Copy every entry exactly, but skip the pictures.

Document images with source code
Segment Open
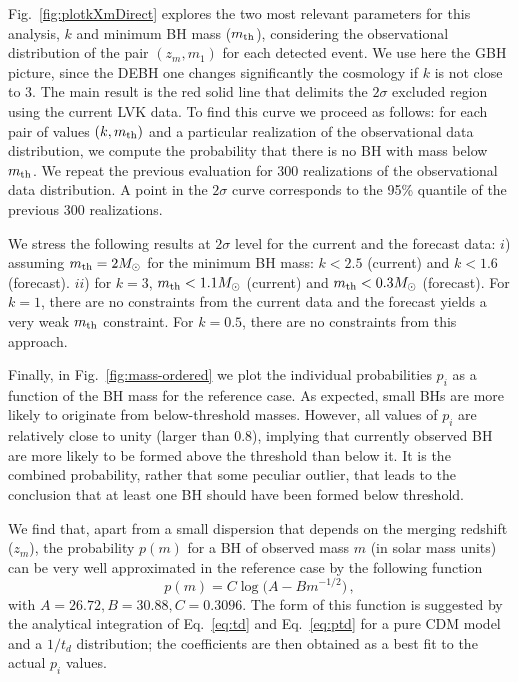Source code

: \documentclass[fleqn,usenatbib,useAMS]{mnras}
\begin{document}
Fig.~\ref{fig:plotkXmDirect} explores the two most relevant parameters for this analysis, $k$ and minimum BH mass ($m_{\rm th}$), considering the observational distribution of the pair $(z_m, m_1)$ for each detected event. We use here the GBH picture, since the DEBH one changes significantly the cosmology if $k$ is not close to 3. The main result is the red solid line that delimits the $2\sigma$ excluded region using the current LVK data. To find this curve we proceed as follows: for each pair of values $(k, m_{\rm th})$ and a particular realization of the observational data distribution, we compute the probability that there is no BH with mass below $m_{\rm th}$. We repeat the previous evaluation for 300 realizations of the observational data distribution. A point in the $2\sigma$ curve corresponds to the 95\% quantile of the previous 300 realizations.

We stress the following results at $2\sigma$ level for the current and the forecast data: $i$) assuming $m_{\rm th} = 2 M_\odot$ for the minimum BH mass: $k < 2.5$ (current) and $k<1.6$ (forecast). $ii$) for $k = 3$, $m_{\rm th} < 1.1 M_\odot$ (current) and $m_{\rm th} < 0.3 M_\odot$ (forecast). For $k=1$, there are no constraints from the current data and the forecast yields a very weak $m_{\rm th}$ constraint. For $k = 0.5$, there are no constraints from this approach.

Finally, in Fig.~\ref{fig:mass-ordered} we plot the individual probabilities $p_i$ as a function of the BH mass for the reference case. As expected, small BHs are more likely to originate from below-threshold masses. However, all values of $p_i$ are relatively close to unity (larger than 0.8), implying that currently observed BH are more likely to be formed above the threshold than below it. It is the combined probability, rather that some peculiar outlier, that leads to the conclusion that at least one BH should have been formed below threshold. 

We find that, apart from a small dispersion that depends on the merging redshift ($z_m$), the probability $p(m)$ for a BH of observed mass $m$ (in solar mass units) can be very well approximated in the reference case by the following function
\begin{equation}\label{eq:bestfit}
    p(m) = C\log\big(A-Bm^{-1/2}\big)\,,
\end{equation}
with $A=26.72,B=30.88,C=0.3096$. The form of this function is suggested  by the analytical integration of Eq.~\eqref{eq:td} and Eq.~\eqref{eq:ptd} for a pure CDM model and a $1/t_d$ distribution; the coefficients are then obtained as a best fit to the actual $p_i$ values.
\end{document}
Segment Closed
# [REPLY TO THE EXERCISE]
Source code

: \documentclass[fleqn,usenatbib,useAMS]{mnras}
\begin{document}
Fig.~\ref{fig:plotkXmDirect} explores the two most relevant parameters for this analysis, $k$ and minimum BH mass ($m_{\rm th}$), considering the observational distribution of the pair $(z_m, m_1)$ for each detected event. We use here the GBH picture, since the DEBH one changes significantly the cosmology if $k$ is not close to 3. The main result is the red solid line that delimits the $2\sigma$ excluded region using the current LVK data. To find this curve we proceed as follows: for each pair of values $(k, m_{\rm th})$ and a particular realization of the observational data distribution, we compute the probability that there is no BH with mass below $m_{\rm th}$. We repeat the previous evaluation for 300 realizations of the observational data distribution. A point in the $2\sigma$ curve corresponds to the 95\% quantile of the previous 300 realizations.

We stress the following results at $2\sigma$ level for the current and the forecast data: $i$) assuming $m_{\rm th} = 2 M_\odot$ for the minimum BH mass: $k < 2.5$ (current) and $k<1.6$ (forecast). $ii$) for $k = 3$, $m_{\rm th} < 1.1 M_\odot$ (current) and $m_{\rm th} < 0.3 M_\odot$ (forecast). For $k=1$, there are no constraints from the current data and the forecast yields a very weak $m_{\rm th}$ constraint. For $k = 0.5$, there are no constraints from this approach.

Finally, in Fig.~\ref{fig:mass-ordered} we plot the individual probabilities $p_i$ as a function of the BH mass for the reference case. As expected, small BHs are more likely to originate from below-threshold masses. However, all values of $p_i$ are relatively close to unity (larger than 0.8), implying that currently observed BH are more likely to be formed above the threshold than below it. It is the combined probability, rather that some peculiar outlier, that leads to the conclusion that at least one BH should have been formed below threshold. 

We find that, apart from a small dispersion that depends on the merging redshift ($z_m$), the probability $p(m)$ for a BH of observed mass $m$ (in solar mass units) can be very well approximated in the reference case by the following function
\begin{equation}\label{eq:bestfit}
    p(m) = C\log\big(A-Bm^{-1/2}\big)\,,
\end{equation}
with $A=26.72,B=30.88,C=0.3096$. The form of this function is suggested  by the analytical integration of Eq.~\eqref{eq:td} and Eq.~\eqref{eq:ptd} for a pure CDM model and a $1/t_d$ distribution; the coefficients are then obtained as a best fit to the actual $p_i$ values.
\end{document}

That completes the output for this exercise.